These days we strive for simplicity, we look for the easiest, simplest, and at first glance, cheapest, tools to make our organisations run better with less risk.
Let’s take data classification as an example. A 1,000ft view and it looks simple right? Data that we create is either confidential or not. Nothing complex about that.
This all looks great, until we start getting closer to the problem. The main (but not the only) reason that organisations look at classifying the data they create and handle is to ensure that sensitive information can be controlled. A big part of designing a classification policy is understanding what data is sensitive, and what is not. Who should have access to this information, and whether you should even be holding that information.
As soon as we start asking these questions, the challenge looks increasingly less simple.
We soon realise that we need both internal and external classification schemes. We find that the classification scheme that we use in HR looks quite different to the one we need in sales. We see that the classification policy we use in marketing does not fit the product development team’s needs.
Organisations are not islands. We have myriads of relationships with external suppliers, partners and vendors. When we design a classification policy we also need to take into account the way we communicate with organisations outside of our own. Just as organisations thrive from inter-dependent relationships, so should our data security tools. Classification has the ability to make so many other tools much more effective, whether that is DLP, Discovery, IRM and many other applications that we consider important in the fight to keep data secure. Just as there is no one size fits all, there is also no one-stop-shop, no single solution or magic bullet. Instead, what is important is how the best-of-breed tools can work together to create a seamless and highly effective solution.
Finally – we also need to work around a framework of legislation that is getting increasingly more complex, and the failure to adhere to this legislation is becoming more costly.
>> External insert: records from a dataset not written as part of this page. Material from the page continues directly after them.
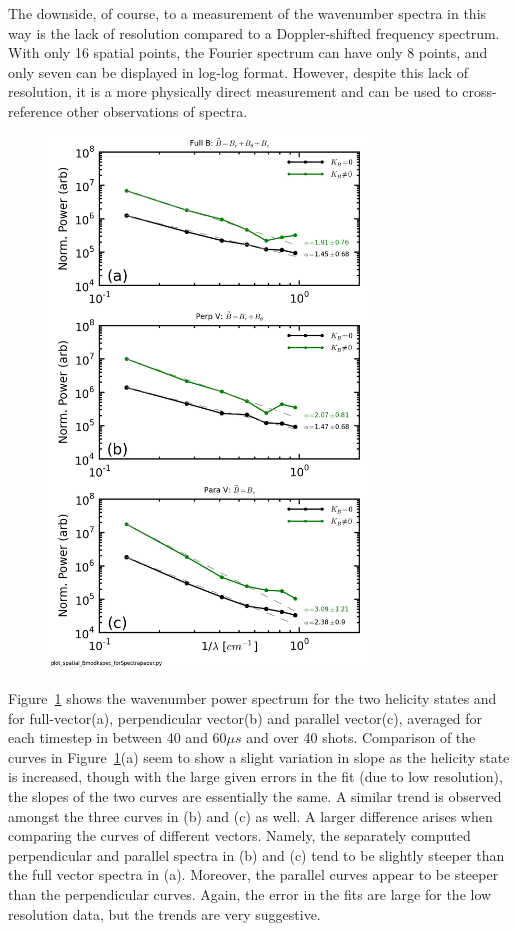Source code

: \documentclass[aip,prl,amsmath,amssymb,reprint,superscriptaddress]{revtex4-1} %
\begin{document}
The downside, of course, to a measurement of the wavenumber spectra in this way is the lack of resolution compared to a Doppler-shifted frequency spectrum. With only 16 spatial points, the Fourier spectrum can have only 8 points, and only seven can be displayed in log-log format. However, despite this lack of resolution, it is a more physically direct measurement and can be used to cross-reference other observations of spectra.

\begin{figure}[!htbp]
\centerline{
\includegraphics[width=8.5cm]{Bmod_FFTwavenumberspectra_wFits_40t60us}}
\caption{\label{fig:wavenumber_spectra}}
\end{figure}

Figure~\ref{fig:wavenumber_spectra} shows the wavenumber power spectrum for the two helicity states and for full-vector(a), perpendicular vector(b) and parallel vector(c), averaged for each timestep in between 40 and 60$\mu s$ and over 40 shots. Comparison of the curves in Figure~\ref{fig:wavenumber_spectra}(a) seem to show a slight variation in slope as the helicity state is increased, though with the large given errors in the fit (due to low resolution), the slopes of the two curves are essentially the same. A similar trend is observed amongst the three curves in (b) and (c) as well. A larger difference arises when comparing the curves of different vectors. Namely, the separately computed perpendicular and parallel spectra in (b) and (c) tend to be slightly steeper than the full vector spectra in (a). Moreover, the parallel curves appear to be steeper than the perpendicular curves. Again, the error in the fits are large for the low resolution data, but the trends are very suggestive.
\end{document}
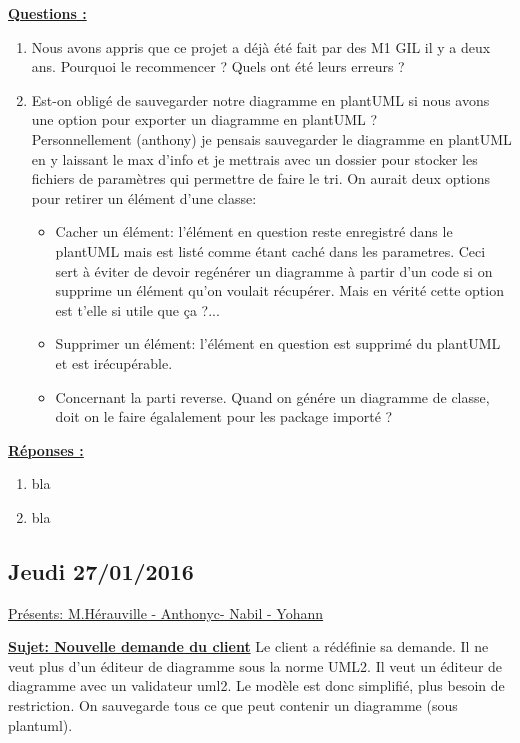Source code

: \documentclass[a4paper,10pt]{article}
\begin{document}
\textbf{\underline{Questions :}}
\begin{enumerate}
  \item Nous avons appris que ce projet a déjà été fait par des M1 GIL il y a deux ans. Pourquoi le recommencer ? Quels ont été leurs erreurs ?
  \item Est-on obligé de sauvegarder notre diagramme en plantUML si nous avons une option pour exporter un diagramme en plantUML ?\\
	Personnellement (anthony) je pensais sauvegarder le diagramme en plantUML en y laissant le max d'info et je mettrais avec un dossier
	pour stocker les fichiers de paramètres qui permettre de faire le tri. On aurait deux options pour retirer un élément d'une classe:
	\begin{itemize}
	  \item Cacher un élément: l'élément en question reste enregistré dans le plantUML mais est listé comme étant caché dans les parametres.
		Ceci sert à éviter de devoir regénérer un diagramme à partir d'un code si on supprime un élément qu'on voulait récupérer.
		Mais en vérité cette option est t'elle si utile que ça ?...
	  \item Supprimer un élément: l'élément en question est supprimé du plantUML et est irécupérable.
	  \item Concernant la parti reverse. Quand on génére un diagramme de classe, doit on le faire égalalement pour les package importé ?
	\end{itemize}
\end{enumerate}

\textbf{\underline{Réponses :}} 
\begin{enumerate}
 \item bla
 \item bla
\end{enumerate}

\subsection{Jeudi 27/01/2016}
\underline{Présents: M.Hérauville - Anthonyc- Nabil - Yohann}

\textbf{\underline{Sujet: Nouvelle demande du client}}
Le client a rédéfinie sa demande. Il ne veut plus d'un éditeur de diagramme sous la norme UML2.
Il veut un éditeur de diagramme avec un validateur uml2.
Le modèle est donc simplifié, plus besoin de restriction. On sauvegarde tous ce que peut contenir un diagramme (sous plantuml).
\end{document}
So, there is the challenge. To successfully negotiate that complexity with a classification policy that works for all, means that the tools we choose to use need to be incredibly flexible and configurable. But they still need to be easy to use. A good classification tool should not be complex to work with, it should in fact, hide the complexity. It should fit seamlessly into how end users work on a day-to-day basis.
The bottom line is that the complexity will not go away, and if you have to design your classification policy around the limitations of the classification tool, then frankly, you are using the wrong application.
You might just about get away with one size fits all when you buy a t-shirt, but a classification tool? Forget it!